Repeat exactly, and only, the lines from the one containing "看这模样，似乎那些进入异魔域的诸多人马，竟是大半都是汇聚到了这里……" through the last line of the data below.

(Plain-text document sources)

________________________________________

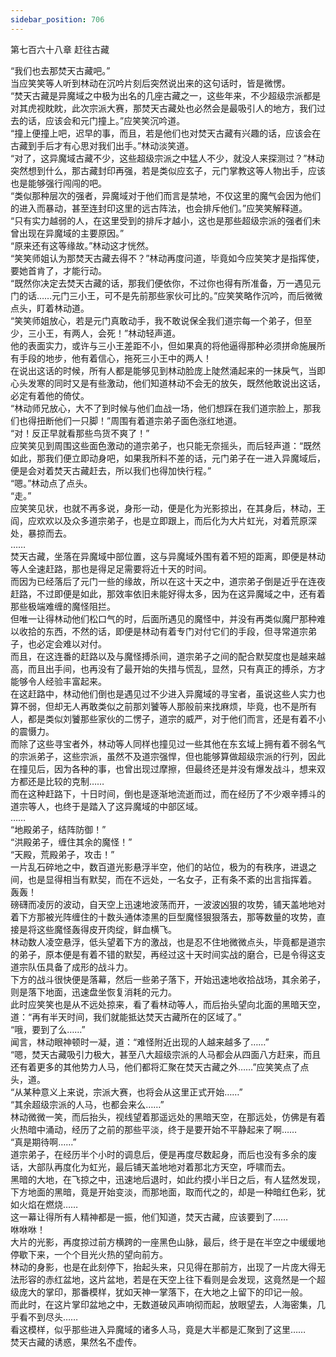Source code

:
 ```yaml
---
sidebar_position: 706
---
```

 第七百六十八章 赶往古藏


“我们也去那焚天古藏吧。”  
当应笑笑等人听到林动在沉吟片刻后突然说出来的这句话时，皆是微愣。  
“焚天古藏是异魔域之中极为出名的几座古藏之一，这些年来，不少超级宗派都是对其虎视眈眈，此次宗派大赛，那焚天古藏处也必然会是最吸引人的地方，我们过去的话，应该会和元门撞上。”应笑笑沉吟道。  
“撞上便撞上吧，迟早的事，而且，若是他们也对焚天古藏有兴趣的话，应该会在古藏到手后才有心思对我们出手。”林动淡笑道。  
“对了，这异魔域古藏不少，这些超级宗派之中猛人不少，就没人来探测过？”林动突然想到什么，那古藏封印再强，若是类似应玄子，元门掌教这等人物出手，应该也是能够强行闯闯的吧。  
“类似那种层次的强者，异魔域对于他们而言是禁地，不仅这里的魔气会因为他们的进入而暴动，甚至连封印这里的远古阵法，也会排斥他们。”应笑笑解释道。  
“只有实力越弱的人，在这里受到的排斥才越小，这也是那些超级宗派的强者们未曾出现在异魔域的主要原因。”  
“原来还有这等缘故。”林动这才恍然。  
“笑笑师姐认为那焚天古藏去得不？”林动再度问道，毕竟如今应笑笑才是指挥使，要她首肯了，才能行动。  
“既然你决定去焚天古藏的话，那我们便依你，不过你也得有所准备，万一遇见元门的话……元门三小王，可不是先前那些家伙可比的。”应笑笑略作沉吟，而后微微点头，盯着林动道。  
“笑笑师姐放心，若是元门真敢动手，我不敢说保全我们道宗每一个弟子，但至少，三小王，有两人，会死！”林动轻声道。  
他的表面实力，或许与三小王差距不小，但如果真的将他逼得那种必须拼命施展所有手段的地步，他有着信心，拖死三小王中的两人！  
在说出这话的时候，所有人都是能够见到林动脸庞上陡然涌起来的一抹戾气，当即心头发寒的同时又是有些激动，他们知道林动不会无的放矢，既然他敢说出这话，必定有着他的倚仗。  
“林动师兄放心，大不了到时候与他们血战一场，他们想踩在我们道宗脸上，那我们也得扭断他们一只脚！”周围有着道宗弟子面色涨红地道。  
“对！反正早就看那些鸟货不爽了！”  
应笑笑见到周围这些面色激动的道宗弟子，也只能无奈摇头，而后轻声道：“既然如此，那我们便立即动身吧，如果我所料不差的话，元门弟子在一进入异魔域后，便是会对着焚天古藏赶去，所以我们也得加快行程。”  
“嗯。”林动点了点头。  
“走。”  
应笑笑见状，也就不再多说，身形一动，便是化为光影掠出，在其身后，林动，王阎，应欢欢以及众多道宗弟子，也是立即跟上，而后化为大片虹光，对着荒原深处，暴掠而去。  
……  
焚天古藏，坐落在异魔域中部位置，这与异魔域外围有着不短的距离，即便是林动等人全速赶路，那也是得足足需要将近十天的时间。  
而因为已经落后了元门一些的缘故，所以在这十天之中，道宗弟子倒是近乎在连夜赶路，不过即便是如此，那效率依旧未能好得太多，因为在这异魔域之中，还有着那些极端难缠的魔怪阻拦。  
但唯一让得林动他们松口气的时，后面所遇见的魔怪中，并没有再类似魔尸那种难以收拾的东西，不然的话，即便是林动有着专门对付它们的手段，但寻常道宗弟子，也必定会难以对付。  
而且，在这连番的赶路以及与魔怪搏杀间，道宗弟子之间的配合默契度也是越来越高，而且出手间，也再没有了最开始的失措与慌乱，显然，只有真正的搏杀，方才能够令人经验丰富起来。  
在这赶路中，林动他们倒也是遇见过不少进入异魔域的寻宝者，虽说这些人实力也算不弱，但却无人再敢类似之前那刘饕等人那般前来找麻烦，毕竟，也不是所有人，都是类似刘饕那些家伙的二愣子，道宗的威严，对于他们而言，还是有着不小的震慑力。  
而除了这些寻宝者外，林动等人同样也撞见过一些其他在东玄域上拥有着不弱名气的宗派弟子，这些宗派，虽然不及道宗强悍，但也能够算做超级宗派的行列，因此在撞见后，因为各种的事，也曾出现过摩擦，但最终还是并没有爆发战斗，想来双方都还是比较的克制……  
而在这种赶路下，十日时间，倒也是逐渐地流逝而过，而在经历了不少艰辛搏斗的道宗等人，也终于是踏入了这异魔域的中部区域。  
……  
“地殿弟子，结阵防御！”  
“洪殿弟子，缠住其余的魔怪！”  
“天殿，荒殿弟子，攻击！”  
一片乱石碎地之中，数百道光影悬浮半空，他们的站位，极为的有秩序，进退之间，也是显得相当有默契，而在不远处，一名女子，正有条不紊的出言指挥着。  
轰轰！  
磅礴而凌厉的波动，自天空上迅速地波荡而开，一波波凶狠的攻势，铺天盖地地对着下方那被光阵缠住的十数头通体漆黑的巨型魔怪狠狠落去，那等数量的攻势，直接是将这些魔怪轰得皮开肉绽，鲜血横飞。  
林动数人凌空悬浮，低头望着下方的激战，也是忍不住地微微点头，毕竟都是道宗的弟子，原本便是有着不错的默契，再经过这十天时间实战的磨合，已是令得这支道宗队伍具备了成形的战斗力。  
下方的战斗很快便是落幕，然后一些弟子落下，开始迅速地收拾战场，其余弟子，则是落下地面，迅速盘坐恢复消耗的元力。  
此时应笑笑也是从不远处掠来，看了看林动等人，而后抬头望向北面的黑暗天空，道：“再有半天时间，我们就能抵达焚天古藏所在的区域了。”  
“哦，要到了么……”  
闻言，林动眼神顿时一凝，道：“难怪附近出现的人越来越多了……”  
“嗯，焚天古藏吸引力极大，甚至八大超级宗派的人马都会从四面八方赶来，而且还有着更多的其他势力人马，他们都将汇聚在焚天古藏之外……”应笑笑点了点头，道。  
“从某种意义上来说，宗派大赛，也将会从这里正式开始……”  
“其余超级宗派的人马，也都会来么……”  
林动微微一笑，而后抬头，视线望着那遥远处的黑暗天空，在那远处，仿佛是有着火热暗中涌动，经历了之前的那些平淡，终于是要开始不平静起来了啊……  
“真是期待啊……”  
道宗弟子，在经历半个小时的调息后，便是再度尽数起身，而后也没有多余的废话，大部队再度化为虹光，最后铺天盖地地对着那北方天空，呼啸而去。  
黑暗的大地，在飞掠之中，迅速地后退时，如此约摸小半日之后，有人猛然发现，下方地面的黑暗，竟是开始变淡，而那地面，取而代之的，却是一种暗红色彩，犹如火焰在燃烧……  
这一幕让得所有人精神都是一振，他们知道，焚天古藏，应该要到了……  
咻咻咻！  
大片的光影，再度掠过前方横跨的一座黑色山脉，最后，终于是在半空之中缓缓地停歇下来，一个个目光火热的望向前方。  
林动的身影，也是在此刻停下，抬起头来，只见得在那前方，出现了一片庞大得无法形容的赤红盆地，这片盆地，若是在天空上往下看则是会发现，这竟然是一个超级庞大的掌印，那番模样，犹如天神一掌落下，在大地之上留下的印记一般。  
而此时，在这片掌印盆地之中，无数道破风声响彻而起，放眼望去，人海密集，几乎看不到尽头……  
看这模样，似乎那些进入异魔域的诸多人马，竟是大半都是汇聚到了这里……  
焚天古藏的诱惑，果然名不虚传。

________________________________________

- Task answer:
看这模样，似乎那些进入异魔域的诸多人马，竟是大半都是汇聚到了这里……  
焚天古藏的诱惑，果然名不虚传。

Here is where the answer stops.